Supports Structured Mark-up:
A longer textual description of a complex image MUST be capable of supporting structured mark-up (for example a pie-chart could be expressed as tabular data using actual <table> markup).
Portability / Re-Use:
The programmatic mechanism MUST provide a method to reference a longer description of an image, without including the content in the main flow of a page.
Backwards Compatibility & Ease of Use:
Any new mechanism MUST include a means of accessing content added by authors using the HTML4 attribute longdesc (backwards-compatibility for "legacy" content). Accessing the longer textual description SHOULD be easy to author, easy to maintain, and be easy for the end user to interact with.
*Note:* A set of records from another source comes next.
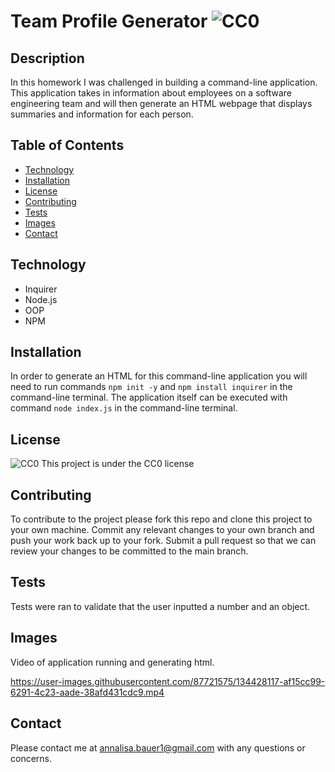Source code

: # Team Profile Generator ![CC0](https://img.shields.io/badge/badge-CC0-blue)

## Description
In this homework I was challenged in building a command-line application. This application takes in information about employees on a software engineering team and will then generate an HTML webpage that displays summaries and information for each person. 

## Table of Contents

* [Technology](#technology)
* [Installation](#installation)
* [License](#license)
* [Contributing](#contributing)
* [Tests](#tests)
* [Images](#images)
* [Contact](#contact)

## Technology
- Inquirer
- Node.js
- OOP
- NPM

## Installation
In order to generate an HTML for this command-line application you will need to run commands `npm init -y` and `npm install inquirer` in the command-line terminal. The application itself can be executed with command `node index.js` in the command-line terminal.

## License
![CC0](https://img.shields.io/badge/badge-CC0-blue)
    This project is under the CC0 license
    
## Contributing
To contribute to the project please fork this repo and clone this project to your own machine. Commit any relevant changes to your own branch and push your work back up to your fork. Submit a pull request so that we can review your changes to be committed to the main branch.

## Tests
Tests were ran to validate that the user inputted a number and an object.

## Images
Video of application running and generating html.



https://user-images.githubusercontent.com/87721575/134428117-af15cc99-6291-4c23-aade-38afd431cdc9.mp4




## Contact
Please contact me at annalisa.bauer1@gmail.com with any questions or concerns.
Satisfying These Requirements for HTML5

Below are several possible engineering approaches to meeting the requirements above. Some approaches stand by themselves and would meet the requirements. Several approaches are described in order to provide maximum flexibility with respect to other engineering constraints. The goal is to meet the requirements above.

Reinstate longdesc

Retain support for longdesc; allow for exposition of longdesc via user agent preference, context menu, or toggle inline as well as for simultaneous exposition of both the image and its description (useful for those with very limited viewports or users with cognitive issues, or authors for authoring and maintenance purposes). (Reference: Bug 10019 - Native user agent support for exposing longdesc to all users).

Use aria-describedby and Deprecate longdesc

Add support for aria-describedby and deprecate longdesc in HTML5.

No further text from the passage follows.